Singapore/New York/Johannesburg: Gold is enduring a wretched week with the biggest loss since November as investors contend with a stronger dollar and zero in on the prospect of multiple US interest rate increases this year.

Bullion fell as much as 0.5 per cent to $1,195.08 (Dh4,389) an ounce, the lowest since January 31, and was at $1,197.03 an ounce at 10.17am in London. It’s down 3.1 per cent this week as 10-year Treasury yields extended gains, making non-interest-bearing assets less attractive. Silver, platinum and palladium have also dropped.

Precious metals have been hammered by Fed officials including Chair Janet Yellen talking up the prospect of higher rates when they gather next week. Better-than-expected US private jobs data this week also boosted the dollar, before official payrolls figures are due later Friday.
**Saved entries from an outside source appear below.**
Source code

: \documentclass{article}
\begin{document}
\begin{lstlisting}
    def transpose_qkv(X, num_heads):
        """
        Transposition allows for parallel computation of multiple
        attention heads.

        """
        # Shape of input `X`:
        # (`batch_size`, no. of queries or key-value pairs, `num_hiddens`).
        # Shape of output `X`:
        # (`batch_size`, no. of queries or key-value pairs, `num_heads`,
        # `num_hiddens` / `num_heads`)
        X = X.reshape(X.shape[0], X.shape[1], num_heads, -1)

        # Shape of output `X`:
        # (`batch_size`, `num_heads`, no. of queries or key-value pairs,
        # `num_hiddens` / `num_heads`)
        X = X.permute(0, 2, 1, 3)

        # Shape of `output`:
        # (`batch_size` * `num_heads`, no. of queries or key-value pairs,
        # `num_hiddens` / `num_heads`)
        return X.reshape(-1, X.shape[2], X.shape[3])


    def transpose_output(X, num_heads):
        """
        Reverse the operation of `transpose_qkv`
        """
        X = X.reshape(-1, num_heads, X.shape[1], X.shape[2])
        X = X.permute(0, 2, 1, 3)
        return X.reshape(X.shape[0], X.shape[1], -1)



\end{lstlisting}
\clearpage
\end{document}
The European Central Bank, meanwhile, has signalled it won’t add to stimulus as growth picks up.

“It’s not about this one rate hike, it’s about the outlook and how far this can go,” John Meyer, a London-based analyst at SP Angel Corporate Finance LLP, said by phone, adding there could be as many as four rate increases this year. “I see US interest rates going up, jobs up, more confidence in the US economy and for that to lead gold lower.”

After the Fed raised rates once in 2015 and again in 2016, the pace looks set to quicken this year. The so-called dot plot illustrating policymakers’ projections suggests three increases in 2017. While economists see non-farm payrolls declining, possibly supporting gold, their projections have underestimated employment growth in February for five years in a row.
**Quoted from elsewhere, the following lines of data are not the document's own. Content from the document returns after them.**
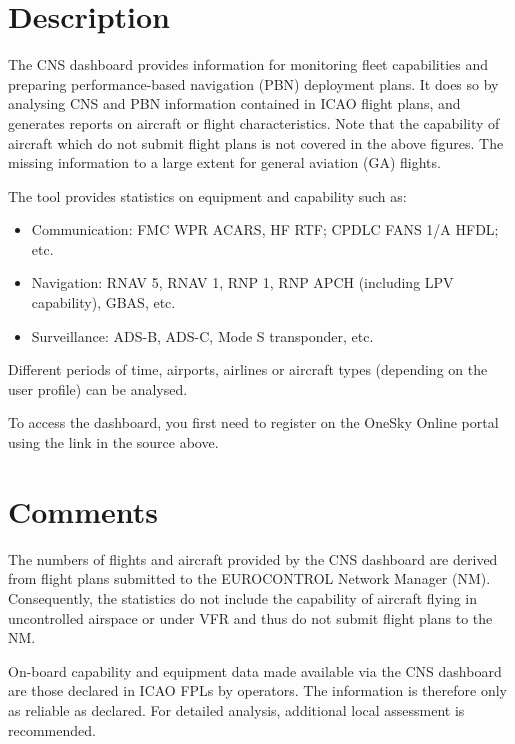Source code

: \documentclass[
  11pt,
  a4paper,
]{book}
\begin{document}
\hypertarget{description-9}{%
\section{Description}\label{description-9}}

The CNS dashboard provides information for monitoring fleet capabilities
and preparing performance-based navigation (PBN) deployment plans. It
does so by analysing CNS and PBN information contained in ICAO flight
plans, and generates reports on aircraft or flight characteristics. Note
that the capability of aircraft which do not submit flight plans is not
covered in the above figures. The missing information to a large extent
for general aviation (GA) flights.

The tool provides statistics on equipment and capability such as:

\begin{itemize}
\item
  Communication: FMC WPR ACARS, HF RTF; CPDLC FANS 1/A HFDL; etc.
\item
  Navigation: RNAV 5, RNAV 1, RNP 1, RNP APCH (including LPV
  capability), GBAS, etc.
\item
  Surveillance: ADS-B, ADS-C, Mode S transponder, etc.
\end{itemize}

Different periods of time, airports, airlines or aircraft types
(depending on the user profile) can be analysed.

To access the dashboard, you first need to register on the OneSky Online
portal using the link in the source above.

\hypertarget{comments-8}{%
\section{Comments}\label{comments-8}}

The numbers of flights and aircraft provided by the CNS dashboard are
derived from flight plans submitted to the EUROCONTROL Network Manager
(NM). Consequently, the statistics do not include the capability of
aircraft flying in uncontrolled airspace or under VFR and thus do not
submit flight plans to the NM.

On-board capability and equipment data made available via the CNS
dashboard are those declared in ICAO FPLs by operators. The information
is therefore only as reliable as declared. For detailed analysis,
additional local assessment is recommended.
\end{document}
“The immediate question now is the climate we may face after the rate hike comes to pass,” Barnabas Gan, an economist at Singapore-based Oversea-Chinese Banking Corp., wrote in a note dated March 10. While market watchers will be left wondering when the next rate hike is coming, uncertainty over European elections and a lack of clarity over Trump’s policies, may mean the fall in gold is short-lived, he said.